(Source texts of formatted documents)
Content starts

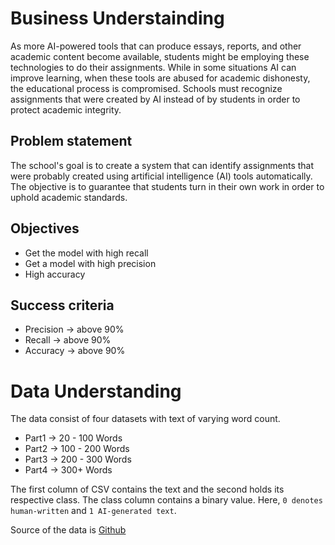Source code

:# Business Understainding
As more AI-powered tools that can produce essays, reports, and other academic content become available, students might be employing these technologies to do their assignments. While in some situations AI can improve learning, when these tools are abused for academic dishonesty, the educational process is compromised. Schools must recognize assignments that were created by AI instead of by students in order to protect academic integrity.

## Problem statement
The school's goal is to create a system that can identify assignments that were probably created using artificial intelligence (AI) tools automatically. The objective is to guarantee that students turn in their own work in order to uphold academic standards.

## Objectives
- Get the model with high recall
- Get a model with high precision
- High accuracy

## Success criteria
- Precision -> above 90%
- Recall -> above 90%
- Accuracy -> above 90%

# Data Understanding
The data consist of four datasets with text of varying word count.
- Part1 -> 20 - 100 Words
- Part2 -> 100 - 200 Words
- Part3 -> 200 - 300 Words
- Part4 -> 300+ Words

The first column of CSV contains the text and the second holds its respective class. The class column contains a binary value.
Here, `0 denotes human-written` and `1 AI-generated text`.

Source of the data is [Github](https://github.com/aakash-dl/HWAI)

Content ends

Work instructions:
State the number of lines in the records that include the word "above", and add nothing to it.

Answer to the exercise:
3